Posted: 20th June 2022


Online banking shift must deliver access for everyone

James Kirkup, director of the Social Market Foundation, considers the benefits of the shift toward online banking but warns of a risk that some people could be left behind by the move away from branches. He highlights data showing that around 93% of people now have access to digital banking services, up from 78% before the pandemic. He also notes polling which reveals that 38% of current account-holders are using online banking more than before the pandemic and 28% have reduced their use of branches, while 8% have stopped using branches altogether. Mr Kirkup says that as access to banking becomes increasingly important in a digital-first economy, the industry and policymakers cannot afford to allow significant numbers of people to struggle to get that access. He says banks, regulators and politicians “need to think more creatively and to work more closely together on more innovative ways to ensure access to banking.” He calls for ministers to bring together public and private experts to chart how well people are equipped for an online economy, proposing the creation of a digital economy preparedness commission.

Four banks pay just 0.01% on savings accounts

Moneyfacts analysis shows that Barclays, Citibank UK, Allied Irish Bank and the Government-backed National Savings & Investments are still offering just 0.01% interest on certain easy access accounts despite a succession of rate rises by the Bank of England that have taken the base rate to 1.25%. Banks have left savers exposed to soaring inflation by failing to pass on higher interest rates. The Bank has forecast inflation to climb to 11% this year.
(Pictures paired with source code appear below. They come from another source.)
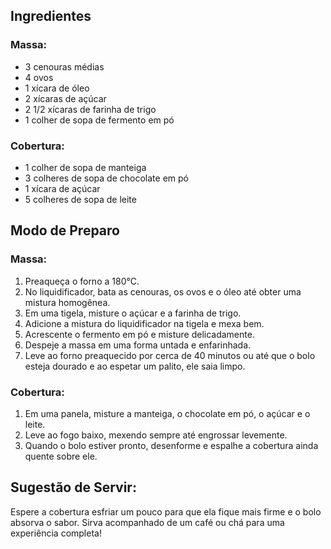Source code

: ## Ingredientes

### Massa:
- 3 cenouras médias
- 4 ovos
- 1 xícara de óleo
- 2 xícaras de açúcar
- 2 1/2 xícaras de farinha de trigo
- 1 colher de sopa de fermento em pó

### Cobertura:
- 1 colher de sopa de manteiga
- 3 colheres de sopa de chocolate em pó
- 1 xícara de açúcar
- 5 colheres de sopa de leite

## Modo de Preparo

### Massa:
1. Preaqueça o forno a 180°C.
2. No liquidificador, bata as cenouras, os ovos e o óleo até obter uma mistura homogênea.
3. Em uma tigela, misture o açúcar e a farinha de trigo.
4. Adicione a mistura do liquidificador na tigela e mexa bem.
5. Acrescente o fermento em pó e misture delicadamente.
6. Despeje a massa em uma forma untada e enfarinhada.
7. Leve ao forno preaquecido por cerca de 40 minutos ou até que o bolo esteja dourado e ao espetar um palito, ele saia limpo.

### Cobertura:
1. Em uma panela, misture a manteiga, o chocolate em pó, o açúcar e o leite.
2. Leve ao fogo baixo, mexendo sempre até engrossar levemente.
3. Quando o bolo estiver pronto, desenforme e espalhe a cobertura ainda quente sobre ele.

## Sugestão de Servir:
Espere a cobertura esfriar um pouco para que ela fique mais firme e o bolo absorva o sabor. Sirva acompanhado de um café ou chá para uma experiência completa!
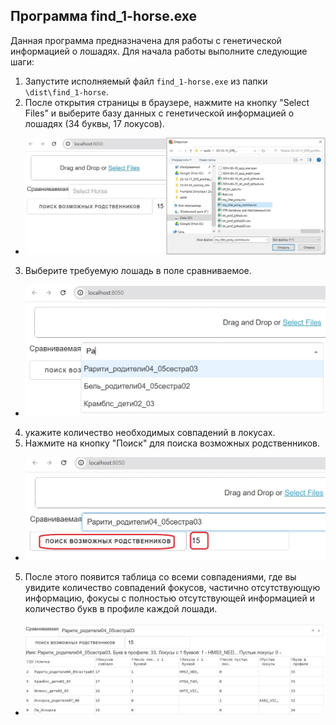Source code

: ## Программа find_1-horse.exe

Данная программа предназначена для работы с генетической информацией о лошадях. Для начала работы выполните следующие шаги:

1. Запустите исполняемый файл `find_1-horse.exe` из папки `\dist\find_1-horse`.
2. После открытия страницы в браузере, нажмите на кнопку "Select Files" и выберите базу данных
с генетической информацией о лошадях (34 буквы, 17 локусов).
- ![pic01](Assets/pic01.jpg)
3. Выберите требуемую лошадь в поле сравниваемое. 
- ![pic02](Assets/pic02.jpg)
4. укажите количество необходимых совпадений в локусах.
4. Нажмите на кнопку "Поиск" для поиска возможных родственников.
- ![pic03](Assets/pic03.jpg)
5. После этого появится таблица со всеми совпадениями, где вы увидите количество совпадений фокусов, частично отсутствующую информацию, фокусы с полностью отсутствующей информацией и количество букв в профиле каждой лошади.
- ![pic05](Assets/pic05.jpg)




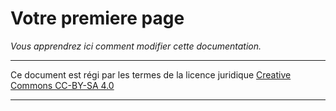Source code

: # Votre premiere page

*Vous apprendrez ici comment modifier cette documentation.*

---

Ce document est régi par les termes de la licence juridique [Creative Commons CC-BY-SA 4.0](https://creativecommons.org/licenses/by-sa/4.0/deed.fr) 

---

<style>
  .md-content__button {
    display: none;
  }
</style>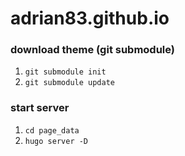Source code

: # adrian83.github.io


### download theme (git submodule)
1. `git submodule init`
2. `git submodule update`

### start server
1. `cd page_data`
2. `hugo server -D`

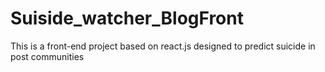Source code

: # Suiside_watcher_BlogFront
This is a front-end project based on react.js designed to predict suicide in post communities
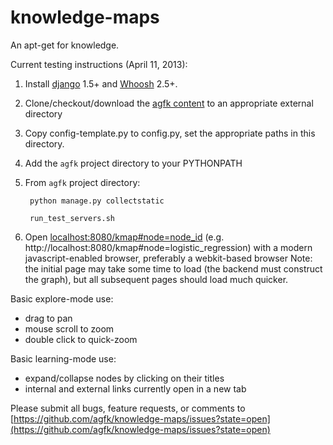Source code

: knowledge-maps
==============
An apt-get for knowledge.

                             
Current testing instructions (April 11, 2013):

1. Install [django](https://www.djangoproject.com/download/) 1.5+ and [Whoosh](https://pypi.python.org/pypi/Whoosh) 2.5+.
2. Clone/checkout/download the [agfk content](https://github.com/agfk/agfk-content) to an appropriate external directory 
3. Copy config-template.py to config.py, set the appropriate paths in this directory.
4. Add the `agfk` project directory to your PYTHONPATH
5. From `agfk` project directory:

        python manage.py collectstatic

        run_test_servers.sh
6. Open [localhost:8080/kmap#node=node_id](http://localhost:8080/kmap#node=logistic_regression) (e.g. http://localhost:8080/kmap#node=logistic_regression) with a modern javascript-enabled browser, preferably a webkit-based browser
Note: the initial page may take some time to load (the backend must construct the graph), but all subsequent pages should load much quicker.

Basic explore-mode use:

- drag to pan	
- mouse scroll to zoom	
- double click to quick-zoom 

Basic learning-mode use:

- expand/collapse nodes by clicking on their titles
- internal and external links currently open in a new tab

Please submit all bugs, feature requests, or comments to [https://github.com/agfk/knowledge-maps/issues?state=open](https://github.com/agfk/knowledge-maps/issues?state=open)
Sarah Coles of stockbroker Hargreaves Lansdown said: “The biggest issue is banks have so much cash at the moment after so many people deposited savings during lockdowns, and while it remains that way they have no incentive to increase rates.” She added that “savers really can’t be lulled into a false sense of hope, they really need to move for a better rate.”

Nationwide CEO lands £3.4m pay deal

Debbie Crosbie, the new chief executive of Nationwide, is being paid a salary of more than £1m and could receive as much as £3.4m a year if performance targets are met. Ms Crosbie started at the building society earlier this month after leaving TSB, where she was paid a salary of £950,000 before bonuses. At Nationwide, she will receive a salary of £1.07m before bonuses. Nationwide’s annual report shows it overhauled its pay scheme to find a replacement for Joe Garner, who was paid £2.1m in his final year as CEO. The mutual wants to shift the CEO’s pay towards long-term performance, rather than short-term bonuses.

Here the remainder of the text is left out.